As seasons go, spring ushers in the promise of better weather in the form of approaching summer. Some in the UK real estate market reckon they may have spotted the green shoots of recovery, or are at the very least expecting their appearance.
Listed property companies London & Stamford and Helical Bar, both led by veteran wheeler-dealers renowned for their savvy, seem to be sensing opportunity. Numerous private equity groups with unspent investment funds are also getting that warm spring feeling. Some auctioneers have been reporting standing room only at auctions such has been the interest.
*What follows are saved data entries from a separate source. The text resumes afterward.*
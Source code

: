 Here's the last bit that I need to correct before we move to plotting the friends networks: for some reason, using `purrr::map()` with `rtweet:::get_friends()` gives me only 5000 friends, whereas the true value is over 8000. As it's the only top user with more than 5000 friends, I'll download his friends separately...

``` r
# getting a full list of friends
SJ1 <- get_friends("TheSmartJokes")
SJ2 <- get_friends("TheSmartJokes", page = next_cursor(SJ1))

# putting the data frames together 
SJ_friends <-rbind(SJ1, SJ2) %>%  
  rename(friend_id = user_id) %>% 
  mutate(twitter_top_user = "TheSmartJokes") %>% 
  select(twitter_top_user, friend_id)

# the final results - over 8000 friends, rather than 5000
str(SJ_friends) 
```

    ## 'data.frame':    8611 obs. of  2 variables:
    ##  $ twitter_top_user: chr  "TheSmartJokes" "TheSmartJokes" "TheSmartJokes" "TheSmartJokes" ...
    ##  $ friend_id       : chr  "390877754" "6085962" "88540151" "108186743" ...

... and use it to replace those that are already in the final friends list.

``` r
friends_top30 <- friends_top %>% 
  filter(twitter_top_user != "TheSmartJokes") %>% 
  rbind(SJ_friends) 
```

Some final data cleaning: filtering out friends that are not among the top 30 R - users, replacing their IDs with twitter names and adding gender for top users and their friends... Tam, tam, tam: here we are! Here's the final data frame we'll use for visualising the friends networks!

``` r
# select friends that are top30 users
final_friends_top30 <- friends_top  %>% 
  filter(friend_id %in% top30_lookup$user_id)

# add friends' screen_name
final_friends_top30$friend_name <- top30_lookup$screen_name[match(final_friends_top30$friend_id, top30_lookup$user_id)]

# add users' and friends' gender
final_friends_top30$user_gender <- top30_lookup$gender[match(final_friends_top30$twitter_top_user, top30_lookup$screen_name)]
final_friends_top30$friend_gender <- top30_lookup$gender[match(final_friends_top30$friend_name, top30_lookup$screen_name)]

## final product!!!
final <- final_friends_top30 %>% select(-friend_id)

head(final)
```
From a contrarian point of view, there’s some cause for guarded optimism. Commercial real estate is down by more than a third so far and the All-Property Yield is currently running at 8.45%, its highest level since July 2002 and a yield that beats gilts and cash hands down.
At the same time, base rate stands at 0.5% and may be heading for zero as the Bank of England paves the way for more quantitative easing. It will, in essence, create (print) money to buy mainly government bonds, some of them longer-dated, which should bring down the cost of credit at the long end of the curve.
A property investor’s best friend is cheap credit. But the big problem is the commercial banks – they’re simply not lending and when they can bring themselves to do it, it’s at a prohibitive cost to the borrower.
And the banks pose yet another challenge, which is likely to squash any green shoots, as they force owners to sell. Some £76bn of real estate loans are due for refinancing between now and the end of 2010 and in many cases banks will just want to be repaid. This could see plenty more forced sales of buildings against a backdrop of too much supply. Some of that debt could be picked up by private equity groups at deep discounts and restructured, which is an increasingly favoured route into real estate.
But risks will continue to abound. Rents are under pressure with tenants struggling to pay – witness the arguments going on between the big retailers and landlords such as British Land, Liberty and Land Securities over what they consider to be un-reasonable rental terms. Evidence of further pressure on rents comes from insolvency specialist Begbies Traynor, which reckons 1,600 companies will go bust this year.
In other words, the UK real estate market is still residing in the depths of winter with little evidence of recovery. If anything, the economy looks set to carry on deteriorating, with some economists not forecasting an upturn until at least late 2010.
Such a scenario is bound to further weaken real estate values. However, one slither of hope for property bulls is that if quantitative easing goes wrong and totally debases the currency – and debts – it could make real assets like property more attractive. In the meantime, it’s more a case of clutching at straws.